→ **Work task**
Using the string "bilibili" as the key, pull each matching line out of the records below.
BEGIN
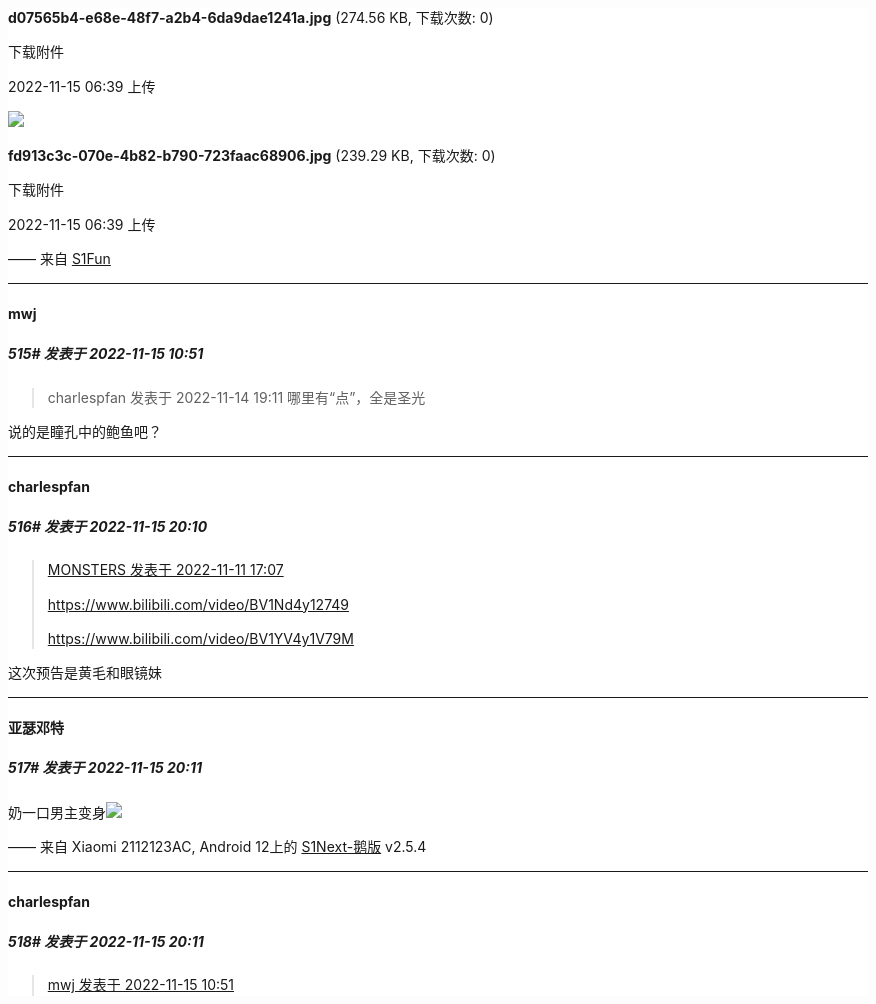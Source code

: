 <strong>d07565b4-e68e-48f7-a2b4-6da9dae1241a.jpg</strong> (274.56 KB, 下载次数: 0)

下载附件

2022-11-15 06:39 上传

<img src="https://img.saraba1st.com/forum/202211/15/063915j4duc9vjm0v9m91b.jpg" referrerpolicy="no-referrer">

<strong>fd913c3c-070e-4b82-b790-723faac68906.jpg</strong> (239.29 KB, 下载次数: 0)

下载附件

2022-11-15 06:39 上传

—— 来自 [S1Fun](https://s1fun.koalcat.com)



*****

####  mwj  
##### 515#       发表于 2022-11-15 10:51

<blockquote>charlespfan 发表于 2022-11-14 19:11
哪里有“点”，全是圣光</blockquote>
说的是瞳孔中的鲍鱼吧？



*****

####  charlespfan  
##### 516#       发表于 2022-11-15 20:10

<blockquote><a href="httphttps://bbs.saraba1st.com/2b/forum.php?mod=redirect&amp;goto=findpost&amp;pid=58389412&amp;ptid=2059945" target="_blank">MONSTERS 发表于 2022-11-11 17:07</a>

https://www.bilibili.com/video/BV1Nd4y12749

https://www.bilibili.com/video/BV1YV4y1V79M</blockquote>
这次预告是黄毛和眼镜妹

*****

####  亚瑟邓特  
##### 517#       发表于 2022-11-15 20:11

奶一口男主变身<img src="https://static.saraba1st.com/image/smiley/face2017/067.png" referrerpolicy="no-referrer">

—— 来自 Xiaomi 2112123AC, Android 12上的 [S1Next-鹅版](https://github.com/ykrank/S1-Next/releases) v2.5.4

*****

####  charlespfan  
##### 518#       发表于 2022-11-15 20:11

<blockquote><a href="httphttps://bbs.saraba1st.com/2b/forum.php?mod=redirect&amp;goto=findpost&amp;pid=58443516&amp;ptid=2059945" target="_blank">mwj 发表于 2022-11-15 10:51</a>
END
→ **Result**
https://www.bilibili.com/video/BV1Nd4y12749
https://www.bilibili.com/video/BV1YV4y1V79M</blockquote>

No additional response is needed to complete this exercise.